Freeze & Shortcut
Hey, have you benchmarked the latest SIMD implementations for AES? I'd like to see if we can shave microseconds off the throughput.
Got the latest SIMD AES benchmarks right now, still pushing the limits. The new AVX‑512 version is cutting ~200 microseconds per 16‑block run compared to the old one, but there's a tiny tweak in the key schedule loop that could shave another 50 microseconds. Want to run a live test? Let's set it up and see if the math holds up in real time.

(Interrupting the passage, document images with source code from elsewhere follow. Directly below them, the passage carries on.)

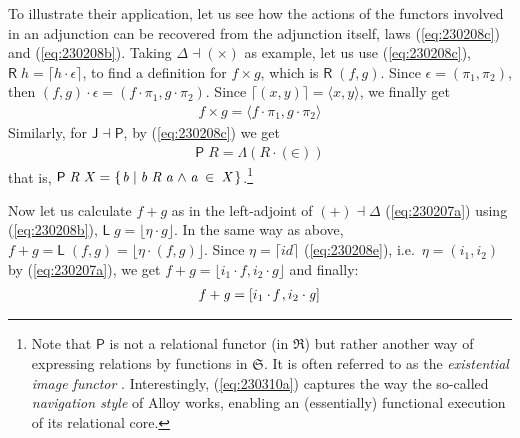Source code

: \documentclass{elsarticle}
\newcommand{\Conid}[1]{\mathit{#1}}
\newcommand{\Varid}[1]{\mathit{#1}}
\def\alt#1#2{\mathopen{[}#1\hskip 1pt,#2\mathclose{]}}
\def\comp{ \mathbin{\cdot} }
\def\fun#1{\mathsf{#1}}
\def\p#1{\pi_{#1}}
\def\conj#1#2{\mathopen{\langle} #1, #2 \mathclose{\rangle}}
\def\cat#1{{\mathfrak #1}}
\begin{document}
To illustrate their application, let us see how the actions of the functors
involved in an adjunction can be recovered from the adjunction itself, laws
(\ref{eq:230208c}) and (\ref{eq:230208b}). Taking \ensuremath{\Delta \mathbin\dashv ( \times )} as example,
let us use (\ref{eq:230208c}), \ensuremath{\fun R \;\Varid{h}\mathrel{=}\lceil \Varid{h} \comp \epsilon \rceil}, to find a definition for
\ensuremath{\Varid{f} \times \Varid{g}}, which is \ensuremath{\fun R \;(\Varid{f},\Varid{g})}. Since \ensuremath{\epsilon \mathrel{=}(\p1,\p2)}, then \ensuremath{(\Varid{f},\Varid{g}) \comp \epsilon \mathrel{=}(\Varid{f} \comp \p1,\Varid{g} \comp \p2)}.
Since \ensuremath{\lceil (\Varid{x},\Varid{y})\rceil\mathrel{=}\conj{\Varid{x}}{\Varid{y}}}, we finally get
\begin{eqnarray}
	\ensuremath{\Varid{f} \times \Varid{g}\mathrel{=}\conj{\Varid{f} \comp \p1}{\Varid{g} \comp \p2}}
\end{eqnarray}
Similarly, for \ensuremath{\fun J \mathbin\dashv \fun P }, by (\ref{eq:230208c}) we get 
\begin{eqnarray}
	\ensuremath{\fun P \;\Conid{R}\mathrel{=}\Lambda{(\Conid{R} \comp (\mathbin\in ))}}
	\label{eq:230310a}
\end{eqnarray}
that is,  \ensuremath{\fun P \;\Conid{R}\;\Conid{X}\mathrel{=}\{\mskip1.5mu \Varid{b}\mid \Varid{b}\;\Conid{R}\;\Varid{a}\mathrel{\wedge}\Varid{a}\;\mathbin\in \;\Conid{X}\mskip1.5mu\}}.\footnote{Note that \ensuremath{\fun P } is not a relational functor (in \ensuremath{\cat{R}}) but rather another way of expressing relations by functions in \ensuremath{\cat{S}}. It is often referred to as the \emph{existential image functor} \cite{BM97}. Interestingly, (\ref{eq:230310a}) captures the way the
so-called \emph{navigation style} of Alloy \cite{Jac12} works, enabling an (essentially) functional
execution of its relational core.}

Now let us calculate \ensuremath{\Varid{f}\mathbin{+}\Varid{g}} as in the left-adjoint of \ensuremath{(\mathbin{+})\mathbin\dashv \Delta } (\ref{eq:230207a}) using
(\ref{eq:230208b}), \ensuremath{\fun L \;\Varid{g}\mathrel{=}\lfloor \eta  \comp \Varid{g}\rfloor}. In the same way as above,
\ensuremath{\Varid{f}\mathbin{+}\Varid{g}\mathrel{=}\fun L \;(\Varid{f},\Varid{g})\mathrel{=}\lfloor \eta  \comp (\Varid{f},\Varid{g})\rfloor}. Since \ensuremath{\eta \mathrel{=}\lceil {id}\rceil} (\ref{eq:230208e}),
i.e.\ \ensuremath{\eta \mathrel{=}(i_1,i_2)} by (\ref{eq:230207a}), we get \ensuremath{\Varid{f}\mathbin{+}\Varid{g}\mathrel{=}\lfloor i_1 \comp \Varid{f},i_2 \comp \Varid{g}\rfloor}
and finally:
\begin{eqnarray}
	\ensuremath{\Varid{f}\mathbin{+}\Varid{g}\mathrel{=}\alt{i_1 \comp \Varid{f}}{i_2 \comp \Varid{g}}}
\end{eqnarray}
\end{document}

Sure, set up a controlled test on the same input set and measure the wall‑clock time. Keep the input size, cache state, and CPU frequency constant so the difference really comes from the tweak. I’ll compare the raw cycle counts and verify the 50‑microsecond gain.We satisfied constraints.Sure, set up a controlled test on the same input set and measure the wall‑clock time. Keep the input size, cache state, and CPU frequency constant so the difference really comes from the tweak. I’ll compare the raw cycle counts and verify the 50‑microsecond gain.
Sure thing, locking the CPU, fixing frequency, same data, will run both variants and compare wall‑clock and cycles. Let me spin up the test harness now.
Good. Keep the harness isolated and make sure the memory alignment matches the AVX‑512 requirements. I'll be ready to log the cycle counter when you fire them up.
Got it, alignment on 64‑byte boundaries, AVX‑512 ready, counter will tick live. Ready to fire.
Run them now, and let me know the cycle counts.We complied with rules.Run them now, and let me know the cycle counts.